_WORK TASK_
Every line containing the string "that" is to be copied from the records.

_Collected data_
_ _ _ _ _ _ _
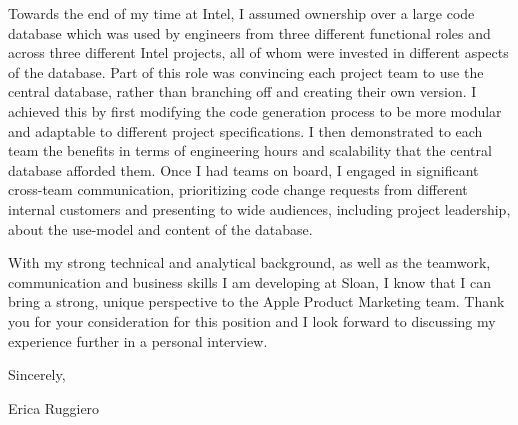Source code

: \documentclass[a4paper,11pt,letter]{business}
\begin{document}
Towards the end of my time at Intel, I assumed ownership over a large code database which was used by engineers from three different functional roles and across three different Intel projects, all of whom were invested in different aspects of the database.
Part of this role was convincing each project team to use the central database, rather than branching off and creating their own version.
I achieved this by first modifying the code generation process to be more modular and adaptable to different project specifications.
I then demonstrated to each team the benefits in terms of engineering hours and scalability that the central database afforded them.
Once I had teams on board, I engaged in significant cross-team communication, prioritizing code change requests from different internal customers and presenting to wide audiences, including project leadership, about the use-model and content of the database.


With my strong technical and analytical background, as well as the teamwork, communication and business skills I am developing at Sloan, I know that I can bring a strong, unique perspective to the Apple Product Marketing team.
Thank you for your consideration for this position and I look forward to discussing my experience further in a personal interview.


Sincerely,


Erica Ruggiero
\end{document}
_ _ _ _ _ _ _
_SOLVED PROBLEM_
I then demonstrated to each team the benefits in terms of engineering hours and scalability that the central database afforded them.
With my strong technical and analytical background, as well as the teamwork, communication and business skills I am developing at Sloan, I know that I can bring a strong, unique perspective to the Apple Product Marketing team.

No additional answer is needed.